I don't know the context of this sentence, but it appears to be describing a linked list of blocks. Generally speaking, a "block" is a small number of bytes (usually a power of two). It might be 4096 bytes, it might be 512 bytes, it depends. Hard drives are designed to retrieve data a block at a time; if you want to get the 1234567th byte, you'll have to get the entire block it's in. A "word" is much smaller and refers to a single number. It may be as low as 2 bytes (16-bit) or as high as 8 bytes (64-bit); again, it depends on the filesystem.

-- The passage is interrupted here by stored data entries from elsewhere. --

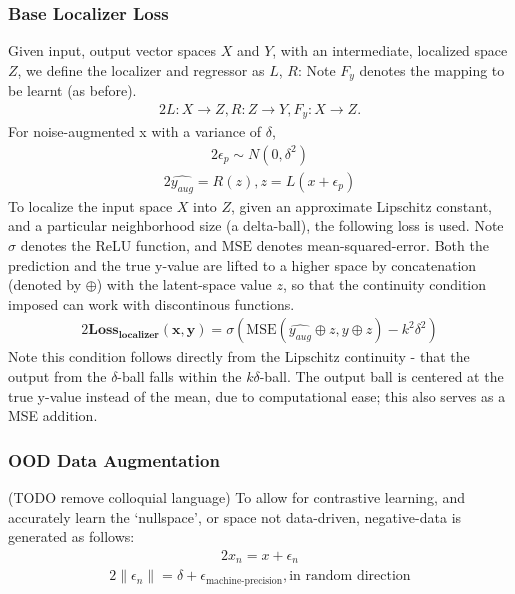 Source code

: \documentclass[12pt]{iopart}
\theoremstyle{break}
\begin{document}
\subsubsection{Base Localizer Loss}
Given input, output vector spaces $X$ and $Y$, with an intermediate, localized space $Z$, we define the localizer and regressor as $L$, $R$:
Note $F_y$ denotes the mapping to be learnt (as before).
\begin{alignat}{2}
L : X \rightarrow Z, R: Z \rightarrow Y, F_y : X \rightarrow Z.
\end{alignat}
For noise-augmented x with a variance of $\delta$, 
\begin{alignat}{2}
\epsilon_p \sim N(0,\delta^2)    
\end{alignat}
\begin{alignat}{2}
\hat{y_{aug}} = R(z), z = L(x + \epsilon_p)
\end{alignat}
To localize the input space $X$ into $Z$, given an approximate Lipschitz constant, and a particular neighborhood size (a delta-ball), the following loss is used.
Note $\sigma$ denotes the ReLU function, and $\text{MSE}$ denotes mean-squared-error.
Both the prediction and the true y-value are lifted to a higher space by concatenation (denoted by $\oplus$) with the latent-space value $z$, so that the continuity condition imposed can work with discontinous functions.
\begin{alignat}{2}
\mathbf{\text{Loss}_\text{localizer}(x,y)} = \sigma(\text{MSE}(\hat{y_{aug}} \oplus z,y \oplus z) - k^2 \delta^2)
\end{alignat}
Note this condition follows directly from the Lipschitz continuity - that the output from the $\delta$-ball falls within the $k\delta$-ball.
The output ball is centered at the true y-value instead of the mean, due to computational ease; this also serves as a MSE addition.
	
\subsubsection{OOD Data Augmentation}
(TODO remove colloquial language)
To allow for contrastive learning, and accurately learn the `nullspace', or space not data-driven, negative-data is generated as follows:
\begin{alignat}{2}
x_n = x + \epsilon_n
\end{alignat}
\begin{alignat}{2}
\|\epsilon_n\| = \delta + \epsilon_{\text{machine-precision}}, \text{in random direction}
\end{alignat}
	
\end{document}
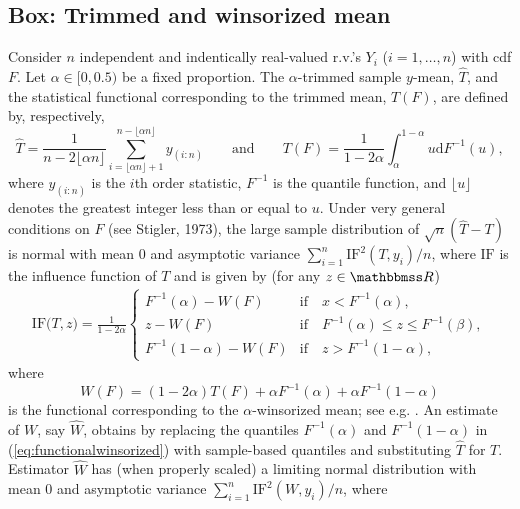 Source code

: \documentclass[a4paper,oneside,11pt,DIV=12]{scrartcl}
\newcommand{\R}{{\mathbbmss R}}         %
\theoremstyle{remark}
\begin{document}
\subsection{Box: Trimmed and winsorized mean}
Consider $n$ independent and indentically real-valued r.v.'s $Y_i$ ($i=1,\ldots,n$) with cdf $F$. Let $\alpha \in [0, 0.5)$ be a fixed proportion. The $\alpha$-trimmed sample $y$-mean, $\widehat{T}$, and the statistical functional corresponding to the trimmed mean, $T(F)$, are defined by, respectively,
\begin{equation*}
   \widehat{T} = \frac{1}{n-2\lfloor \alpha n\rfloor}\sum_{i=\lfloor \alpha n\rfloor + 1}^{n - \lfloor \alpha n\rfloor}y_{(i:n)} \qquad  \text{and} \qquad  T(F) = \frac{1}{1 - 2\alpha} \int_{\alpha}^{1-\alpha} u \mathrm{d} F^{-1}(u),
\end{equation*}
\noindent where $y_{(i:n)}$ is the $i$th order statistic, $F^{-1}$ is the quantile function, and $\lfloor u \rfloor$ denotes the greatest integer less than or equal to $u$. Under very general conditions on $F$ (see Stigler, 1973), the large sample distribution of $\sqrt{n}(\widehat{T} - T)$ is normal with mean 0 and asymptotic variance $\sum_{i=1}^n \mathrm{IF}^2(T,y_i)/n$, where $\mathrm{IF}$ is the influence function of $T$ and is given by (for any $z \in \R$)
\begin{align*}
   \mathrm{IF}\big(T, z\big) = \frac{1}{1-2\alpha}
   \begin{cases}
      F^{-1}(\alpha) - W(F) & \text{if} \quad x < F^{-1}(\alpha),\\
      z - W(F) & \text{if} \quad F^{-1}(\alpha) \leq z \leq F^{-1}(\beta),\\
      F^{-1}(1-\alpha) - W(F) & \text{if} \quad z > F^{-1}(1-\alpha), 
   \end{cases}
\end{align*}
\noindent where
\begin{equation}\label{eq:functionalwinsorized}
   W(F) = (1 - 2\alpha )T(F) + \alpha F^{-1}(\alpha) + \alpha F^{-1}(1-\alpha)
\end{equation}
\noindent is the functional corresponding to the $\alpha$-winsorized mean; see e.g. \citet[][p. 58]{huber_1981}. An estimate of $W$, say $\widehat{W}$, obtains by replacing the quantiles $F^{-1}(\alpha)$ and $F^{-1}(1-\alpha)$ in (\ref{eq:functionalwinsorized}) with sample-based quantiles and substituting $\widehat{T}$ for $T$. Estimator $\widehat{W}$ has (when properly scaled) a limiting normal distribution with mean 0 and asymptotic variance $\sum_{i=1}^n \mathrm{IF}^2(W,y_i) / n$, where \citep[see e.g.][58--59]{huber_1981}
\end{document}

Of course, blocks and words isn't all there is to filesystems. Filesystems typically implement a B-tree of some sort to make lookups fast (it won't have to search the whole filesystem to find a file, just walk down the tree). In a filesystem B-tree, each node is stored in a block. Many filesystems use a variant of the B-tree called a B+-tree, which connects the leaves together with links to make traversal faster. The structure described here might be describing the leaves of a B+-tree, or it might be describing a chain of blocks used to store a single large file.
In summary, a disk is like a giant array of bytes which can be broken down into words, which are usually 2-8 bytes, and blocks, which are usually 512-4096 bytes. There are other ways to break it down, such as heads, cylinders, sectors, etc.. On top of these primitives, higher-level index structures are implemented. By understanding the constraints a filesystem developer needs to satisfy (emulate a tree of files efficiently by storing/retrieving blocks at a time), filesystem design should be quite intuitive.
Tracks >> Blocks >> Sectors >> Words >> Bytes >> Nibbles >> Bits
Tracks are concentric rings from inside to the outside of the disk platter.
Each track is divided into slices called sectors.
A block is a group of sectors (1, 2, 4, 8, 16, etc). The bigger the drive, the more sectors that a block will hold.
A word is the number of bits a CPU can handle at once (16-bit, 32-bit, 64-bit, etc), and in your example, stores the address (or perhaps offset) of the next block.
Bytes contain nibbles and bits. 1 Byte = 2 Nibbles; 1 Nibble = 4 Bits.